▸ Assigned task
After finding the line that contains "À l’aide des", give again that line and each one following it, exactly, until the records end.

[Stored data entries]
= = = =
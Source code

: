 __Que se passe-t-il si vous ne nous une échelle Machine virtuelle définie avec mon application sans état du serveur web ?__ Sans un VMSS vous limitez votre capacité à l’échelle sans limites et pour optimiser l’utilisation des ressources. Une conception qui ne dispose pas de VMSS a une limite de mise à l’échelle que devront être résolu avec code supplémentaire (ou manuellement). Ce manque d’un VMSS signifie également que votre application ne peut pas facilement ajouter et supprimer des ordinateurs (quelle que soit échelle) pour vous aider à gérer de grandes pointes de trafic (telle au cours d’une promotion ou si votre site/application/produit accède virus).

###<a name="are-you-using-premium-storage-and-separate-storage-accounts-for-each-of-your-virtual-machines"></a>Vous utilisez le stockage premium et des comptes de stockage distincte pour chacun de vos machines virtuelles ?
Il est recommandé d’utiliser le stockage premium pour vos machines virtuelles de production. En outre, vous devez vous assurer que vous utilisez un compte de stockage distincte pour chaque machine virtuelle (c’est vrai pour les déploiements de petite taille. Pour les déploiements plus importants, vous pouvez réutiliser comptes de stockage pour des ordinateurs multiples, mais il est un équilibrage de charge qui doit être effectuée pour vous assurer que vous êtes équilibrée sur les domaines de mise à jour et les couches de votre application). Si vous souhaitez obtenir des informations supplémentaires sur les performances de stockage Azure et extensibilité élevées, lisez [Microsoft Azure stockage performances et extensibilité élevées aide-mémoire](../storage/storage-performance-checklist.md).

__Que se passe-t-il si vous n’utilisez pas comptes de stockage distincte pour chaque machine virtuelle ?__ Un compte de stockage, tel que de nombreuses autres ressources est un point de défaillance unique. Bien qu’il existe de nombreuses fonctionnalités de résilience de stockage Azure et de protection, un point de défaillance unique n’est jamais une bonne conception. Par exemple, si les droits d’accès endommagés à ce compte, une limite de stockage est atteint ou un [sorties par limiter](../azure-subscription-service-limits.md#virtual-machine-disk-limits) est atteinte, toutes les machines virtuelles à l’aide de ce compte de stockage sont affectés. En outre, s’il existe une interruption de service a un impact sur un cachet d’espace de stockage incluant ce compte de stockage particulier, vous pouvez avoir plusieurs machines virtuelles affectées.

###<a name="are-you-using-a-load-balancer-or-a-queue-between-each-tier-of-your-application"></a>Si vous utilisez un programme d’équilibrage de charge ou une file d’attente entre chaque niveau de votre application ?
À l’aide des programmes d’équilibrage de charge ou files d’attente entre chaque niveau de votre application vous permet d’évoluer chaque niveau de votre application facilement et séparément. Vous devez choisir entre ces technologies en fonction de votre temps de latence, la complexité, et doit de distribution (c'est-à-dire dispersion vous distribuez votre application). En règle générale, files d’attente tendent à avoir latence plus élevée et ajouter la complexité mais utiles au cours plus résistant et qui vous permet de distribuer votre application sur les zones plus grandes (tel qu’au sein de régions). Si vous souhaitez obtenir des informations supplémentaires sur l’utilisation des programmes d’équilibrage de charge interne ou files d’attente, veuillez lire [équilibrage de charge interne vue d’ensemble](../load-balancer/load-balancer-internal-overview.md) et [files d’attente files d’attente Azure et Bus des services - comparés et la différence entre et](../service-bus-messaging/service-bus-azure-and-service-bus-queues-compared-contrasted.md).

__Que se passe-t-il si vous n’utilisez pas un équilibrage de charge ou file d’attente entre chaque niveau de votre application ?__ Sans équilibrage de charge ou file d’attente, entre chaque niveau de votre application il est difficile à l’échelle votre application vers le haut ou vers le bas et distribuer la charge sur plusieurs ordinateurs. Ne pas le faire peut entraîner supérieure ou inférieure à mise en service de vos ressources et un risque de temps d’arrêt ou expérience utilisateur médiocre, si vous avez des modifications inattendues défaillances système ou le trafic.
= = = =
▸ Result below
À l’aide des programmes d’équilibrage de charge ou files d’attente entre chaque niveau de votre application vous permet d’évoluer chaque niveau de votre application facilement et séparément. Vous devez choisir entre ces technologies en fonction de votre temps de latence, la complexité, et doit de distribution (c'est-à-dire dispersion vous distribuez votre application). En règle générale, files d’attente tendent à avoir latence plus élevée et ajouter la complexité mais utiles au cours plus résistant et qui vous permet de distribuer votre application sur les zones plus grandes (tel qu’au sein de régions). Si vous souhaitez obtenir des informations supplémentaires sur l’utilisation des programmes d’équilibrage de charge interne ou files d’attente, veuillez lire [équilibrage de charge interne vue d’ensemble](../load-balancer/load-balancer-internal-overview.md) et [files d’attente files d’attente Azure et Bus des services - comparés et la différence entre et](../service-bus-messaging/service-bus-azure-and-service-bus-queues-compared-contrasted.md).

__Que se passe-t-il si vous n’utilisez pas un équilibrage de charge ou file d’attente entre chaque niveau de votre application ?__ Sans équilibrage de charge ou file d’attente, entre chaque niveau de votre application il est difficile à l’échelle votre application vers le haut ou vers le bas et distribuer la charge sur plusieurs ordinateurs. Ne pas le faire peut entraîner supérieure ou inférieure à mise en service de vos ressources et un risque de temps d’arrêt ou expérience utilisateur médiocre, si vous avez des modifications inattendues défaillances système ou le trafic.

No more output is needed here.